The Feskekörka. Photo: Jorma Valkonen/Göteborg & Co

Good eating isn’t limited to fish however, and if it’s world food you’re after try Puta Madre on Magasinsgatan, an authentic Mexican kitted out in a style the proprietors describe as a “tribute to the Mexican brothel mother from 1918”. Next door meanwhile there’s Basque, which as the name suggests, serves small pintxo sized tapas that provide a little taste of San Sebastian in Sweden, accompanied by an unfathomably large selection of world beers.

5. The transport

OK, so public transport may not exactly be at the top of the list when it comes to being cool, but it’s hard not to love Gothenburg’s lengthy, rickety and just about still functioning network of trams. The old-fashioned cars adorned by even more old-fashioned looking advertising boards are far more charming than the more high-tech Stockholm metro system, and there’s a higher chance of entertainment too.
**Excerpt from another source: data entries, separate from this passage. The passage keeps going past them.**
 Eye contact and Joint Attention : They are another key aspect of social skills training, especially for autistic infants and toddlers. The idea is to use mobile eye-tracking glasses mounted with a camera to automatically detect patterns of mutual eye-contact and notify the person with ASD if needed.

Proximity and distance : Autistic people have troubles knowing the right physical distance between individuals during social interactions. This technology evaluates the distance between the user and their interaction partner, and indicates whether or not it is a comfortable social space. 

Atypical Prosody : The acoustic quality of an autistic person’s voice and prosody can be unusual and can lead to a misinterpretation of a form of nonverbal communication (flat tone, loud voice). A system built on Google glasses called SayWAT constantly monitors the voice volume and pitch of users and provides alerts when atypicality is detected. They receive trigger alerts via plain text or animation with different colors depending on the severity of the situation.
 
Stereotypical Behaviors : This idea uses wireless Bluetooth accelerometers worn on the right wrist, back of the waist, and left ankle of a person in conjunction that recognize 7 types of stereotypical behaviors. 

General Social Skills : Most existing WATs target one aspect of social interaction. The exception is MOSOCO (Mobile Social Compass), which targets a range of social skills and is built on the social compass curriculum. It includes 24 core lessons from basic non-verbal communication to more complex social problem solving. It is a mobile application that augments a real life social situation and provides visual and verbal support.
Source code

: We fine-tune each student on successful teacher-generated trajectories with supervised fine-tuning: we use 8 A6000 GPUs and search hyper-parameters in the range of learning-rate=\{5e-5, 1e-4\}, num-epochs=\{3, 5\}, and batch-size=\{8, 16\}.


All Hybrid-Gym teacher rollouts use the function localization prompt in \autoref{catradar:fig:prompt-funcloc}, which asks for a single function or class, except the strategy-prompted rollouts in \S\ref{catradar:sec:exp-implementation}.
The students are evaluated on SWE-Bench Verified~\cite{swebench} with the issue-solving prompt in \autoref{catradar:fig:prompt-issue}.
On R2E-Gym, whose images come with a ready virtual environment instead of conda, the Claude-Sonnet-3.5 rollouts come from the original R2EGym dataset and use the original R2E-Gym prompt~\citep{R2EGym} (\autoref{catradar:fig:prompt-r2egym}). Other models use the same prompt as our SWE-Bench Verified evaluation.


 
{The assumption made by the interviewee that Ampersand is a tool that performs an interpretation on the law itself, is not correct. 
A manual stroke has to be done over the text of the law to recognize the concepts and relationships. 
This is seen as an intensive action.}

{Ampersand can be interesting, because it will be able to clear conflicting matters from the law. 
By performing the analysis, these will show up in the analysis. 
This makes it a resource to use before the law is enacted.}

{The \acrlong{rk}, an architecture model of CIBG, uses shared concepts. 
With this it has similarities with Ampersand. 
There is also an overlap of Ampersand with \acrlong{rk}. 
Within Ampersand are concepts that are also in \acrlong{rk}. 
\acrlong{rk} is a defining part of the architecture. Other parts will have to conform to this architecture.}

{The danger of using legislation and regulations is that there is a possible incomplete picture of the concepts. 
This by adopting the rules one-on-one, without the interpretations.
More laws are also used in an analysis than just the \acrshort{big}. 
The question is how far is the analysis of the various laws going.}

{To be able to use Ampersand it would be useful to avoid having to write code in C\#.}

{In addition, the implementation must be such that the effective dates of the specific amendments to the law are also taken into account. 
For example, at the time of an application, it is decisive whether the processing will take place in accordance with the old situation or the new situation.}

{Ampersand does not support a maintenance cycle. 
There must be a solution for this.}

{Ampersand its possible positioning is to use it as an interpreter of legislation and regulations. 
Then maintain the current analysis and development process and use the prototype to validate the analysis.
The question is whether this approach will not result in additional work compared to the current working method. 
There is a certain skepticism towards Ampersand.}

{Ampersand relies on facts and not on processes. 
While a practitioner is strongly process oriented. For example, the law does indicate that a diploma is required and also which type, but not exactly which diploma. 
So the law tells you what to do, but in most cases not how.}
Just watch what happens when a ticket inspector gets on board and a mass stampede towards the exit ensues.


Old-fashioned, but charming. Photo: Kjell Holmner/Göteborg & Co

Alternatively, catch any of the lines running west from Järntorget and take in the breathtaking views of the iconic Älvsborg Bridge, via hipster neighbourhood Majorna, then stop for a bite to eat at the Röda Sten culture centre. The former industrial furnace station is an unrivalled vantage point for watching ships leave the harbour towards the sea.

6. The music

Sweden more than punches above its weight when it comes to music, and plenty of the Nordic nation’s best bands come from Little London. Alternative tends to be the key, with the country’s melodic death metal scene bursting out of Gothenburg in the 1990s thanks to seminal acts like At the Gates and the aforementioned In Flames, but it’s not all doom and gloom. Masked collective Goat are one of the most intriguing outfits around right now, and though their fictional back story cites roots in a voodoo tribe from Sweden’s bitter northern wilderness, the word on the street is that they are actually comprised of veteran Gothenburg musicians.

On the more mainstream side of things, the Way Out West festival, which takes over Slottskogen park every August, is widely recognized as one of the best in Scandinavia. The 2018 edition will bring major international acts like Lana del Rey, The XX, Regina Spektor, Frank Ocean, Ryan Adams and Pixies to the west coast in what the fesival's organizers are calling its best line-up ever

The after-parties that occupy the city’s clubs once the bands are finished for the day are legendary too: this year's Stay Out West will take over well-loved local venues like Rondo, Pustervik and Folkteatern, as well as no less than three stages at Bananpiren.

7. The football

Stockholm may have three top flight football teams to boast of, and southerners Malmö FF may have two Champions League appearances to their name from recent years, but IFK Göteborg are by far Sweden’s most-successful club on an international level. The Blåvitt’s two Uefa Cup wins from the 1980s remain the only occasions that a Nordic side have won a pan-European club honour, and they are also the only Swedish team to place in the top four of the modern day Champions League, thanks to a run to second place behind AC Milan in Group B of the 1992-93 edition.


Ullevi (left) & Gamla Ullevi (right). Photo: Skyflyers/Göteborg & Co

The Angels can be watched at 18,000-seater Gamla Ullevi stadium in the city centre, and after falling on hard times in recent years (Göteborg haven’t won the league since 2007) there’s no danger of being labelled a glory-hunter. A two minute walk to the east offers a sight of a far more impressive ground however, the confusingly-named Ullevi, a distinctively seashell-shaped arena that was built for the 1958 World Cup. No less than Pele made his Brazil World Cup debut here, which would make it hallowed ground in most cities, yet for the majority of the year, Ullevi sits empty, with the exception of the occasional concert. It doesn’t get any more nonchalant than that.